We fear that we began by telling her that it certainly was good—after a fashion, very good—considering her youth and necessary inexperience, very good indeed. As we said this she shook her head, and sent out a spark or two from her eyes, intimating her conviction that excuses or quasi praise founded on her youth would avail her nothing. “Would anybody buy it from me?” she asked. No;—we did not think that any publisher would pay her money for it. “Would they print it for me without costing me anything?” Then we told her the truth as nearly as we could. She lacked experience; and if, as she had declared to us before, she was determined to persevere, she must try again, and must learn more of that lesson of the world’s ways which was so necessary to those who attempted to teach that lesson to others. “But I shall try again at once,” she said. We shook our head, endeavouring to shake it kindly. “Currer Bell was only a young girl when she succeeded,” she added. The injury which Currer Bell did after this fashion was almost equal to that perpetrated by Jack Sheppard, and yet Currer Bell was not very young when she wrote.

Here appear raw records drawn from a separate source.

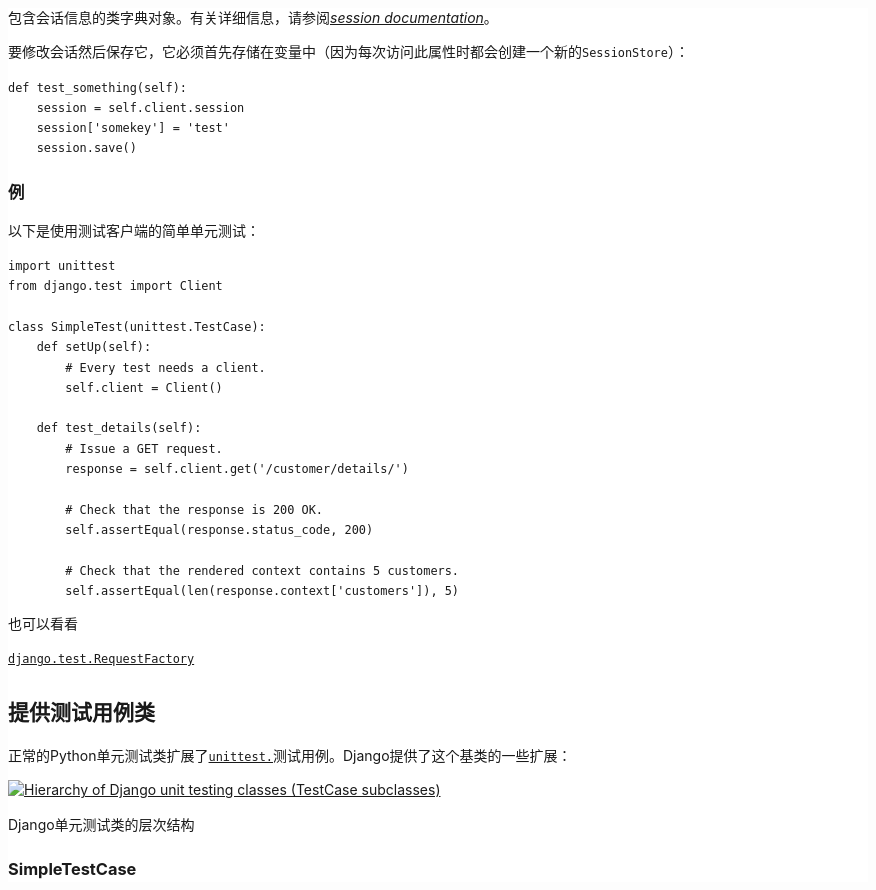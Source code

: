 包含会话信息的类字典对象。有关详细信息，请参阅[_session documentation_](../http/sessions.html)。

要修改会话然后保存它，它必须首先存储在变量中（因为每次访问此属性时都会创建一个新的`SessionStore`）：

```
def test_something(self):
    session = self.client.session
    session['somekey'] = 'test'
    session.save()

```

### 例

以下是使用测试客户端的简单单元测试：

```
import unittest
from django.test import Client

class SimpleTest(unittest.TestCase):
    def setUp(self):
        # Every test needs a client.
        self.client = Client()

    def test_details(self):
        # Issue a GET request.
        response = self.client.get('/customer/details/')

        # Check that the response is 200 OK.
        self.assertEqual(response.status_code, 200)

        # Check that the rendered context contains 5 customers.
        self.assertEqual(len(response.context['customers']), 5)

```

也可以看看

[`django.test.RequestFactory`](advanced.html#django.test.RequestFactory "django.test.RequestFactory")

## 提供测试用例类

正常的Python单元测试类扩展了[`unittest.`](https://docs.python.org/3/library/unittest.html#unittest.TestCase "(in Python v3.4)")测试用例。Django提供了这个基类的一些扩展：

[![Hierarchy of Django unit testing classes (TestCase subclasses)](https://docs.djangoproject.com/en/1.8/_images/django_unittest_classes_hierarchy.svg)](https://docs.djangoproject.com/en/1.8/_images/django_unittest_classes_hierarchy.svg)

Django单元测试类的层次结构

### SimpleTestCase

She remained with us then for above an hour;—for more than two probably, though the time was not specially marked by us; and before her visit was brought to a close she had told us of her engagement with the curate. Indeed, we believe that the greater part of her little history as hitherto narrated was made known to us on that occasion. We asked after her mother early in the interview, and learned that she was not on this occasion kept waiting at the pastrycook’s shop. Mary had come alone, making use of some friendly omnibus, of which she had learned the route. When she told us that she and her mother had come up to London solely with the view of forwarding her views in her intended profession, we ventured to ask whether it would not be wiser for them to return to Cornboro, seeing how improbable it was that she would have matter fit for the press within any short period. Then she explained that they had calculated that they would be able to live in London for twelve months, if they spent nothing except on absolute necessaries. The poor girl seemed to keep back nothing from us. “We have clothes that will carry us through, and we shall be very careful. I came in an omnibus;—but I shall walk if you will let me come again.” Then she asked me for advice. How was she to set about further work with the best chance of turning it to account?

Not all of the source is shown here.